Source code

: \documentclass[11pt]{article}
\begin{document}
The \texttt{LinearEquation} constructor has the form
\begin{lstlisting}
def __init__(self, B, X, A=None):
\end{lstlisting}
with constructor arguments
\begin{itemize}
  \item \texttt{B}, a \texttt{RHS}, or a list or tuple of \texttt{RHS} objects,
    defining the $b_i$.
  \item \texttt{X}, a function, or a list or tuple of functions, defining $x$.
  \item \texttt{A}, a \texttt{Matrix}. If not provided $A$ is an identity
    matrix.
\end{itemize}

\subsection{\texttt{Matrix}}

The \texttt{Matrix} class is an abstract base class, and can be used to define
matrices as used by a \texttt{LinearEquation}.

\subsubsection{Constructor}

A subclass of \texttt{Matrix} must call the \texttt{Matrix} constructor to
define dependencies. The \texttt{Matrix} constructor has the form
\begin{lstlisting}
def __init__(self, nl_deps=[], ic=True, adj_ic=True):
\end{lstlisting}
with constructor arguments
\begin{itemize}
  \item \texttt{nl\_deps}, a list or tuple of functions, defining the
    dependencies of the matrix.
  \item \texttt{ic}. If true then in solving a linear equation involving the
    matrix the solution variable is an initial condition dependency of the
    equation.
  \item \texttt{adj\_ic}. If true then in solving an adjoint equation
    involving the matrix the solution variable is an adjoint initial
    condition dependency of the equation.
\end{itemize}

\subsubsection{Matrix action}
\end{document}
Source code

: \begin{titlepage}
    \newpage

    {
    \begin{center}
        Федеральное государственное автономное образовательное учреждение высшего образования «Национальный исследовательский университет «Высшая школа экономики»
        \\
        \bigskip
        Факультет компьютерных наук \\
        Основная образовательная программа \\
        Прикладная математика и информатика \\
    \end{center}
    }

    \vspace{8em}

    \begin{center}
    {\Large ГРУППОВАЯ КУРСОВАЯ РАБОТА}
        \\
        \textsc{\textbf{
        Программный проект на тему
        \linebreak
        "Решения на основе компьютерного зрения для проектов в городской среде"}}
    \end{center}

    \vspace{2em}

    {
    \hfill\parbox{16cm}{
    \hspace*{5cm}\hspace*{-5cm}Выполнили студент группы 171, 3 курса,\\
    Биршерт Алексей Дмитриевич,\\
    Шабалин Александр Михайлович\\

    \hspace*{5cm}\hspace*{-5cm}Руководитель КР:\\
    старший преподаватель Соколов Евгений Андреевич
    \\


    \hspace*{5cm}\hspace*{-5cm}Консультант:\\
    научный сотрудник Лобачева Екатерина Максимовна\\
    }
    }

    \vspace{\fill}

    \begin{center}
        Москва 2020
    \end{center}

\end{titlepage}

++++++++

* [Task prompt]: In the entries above, how many lines hold the word "LinearEquation"? State the number and nothing else.

* [Written solution]: 2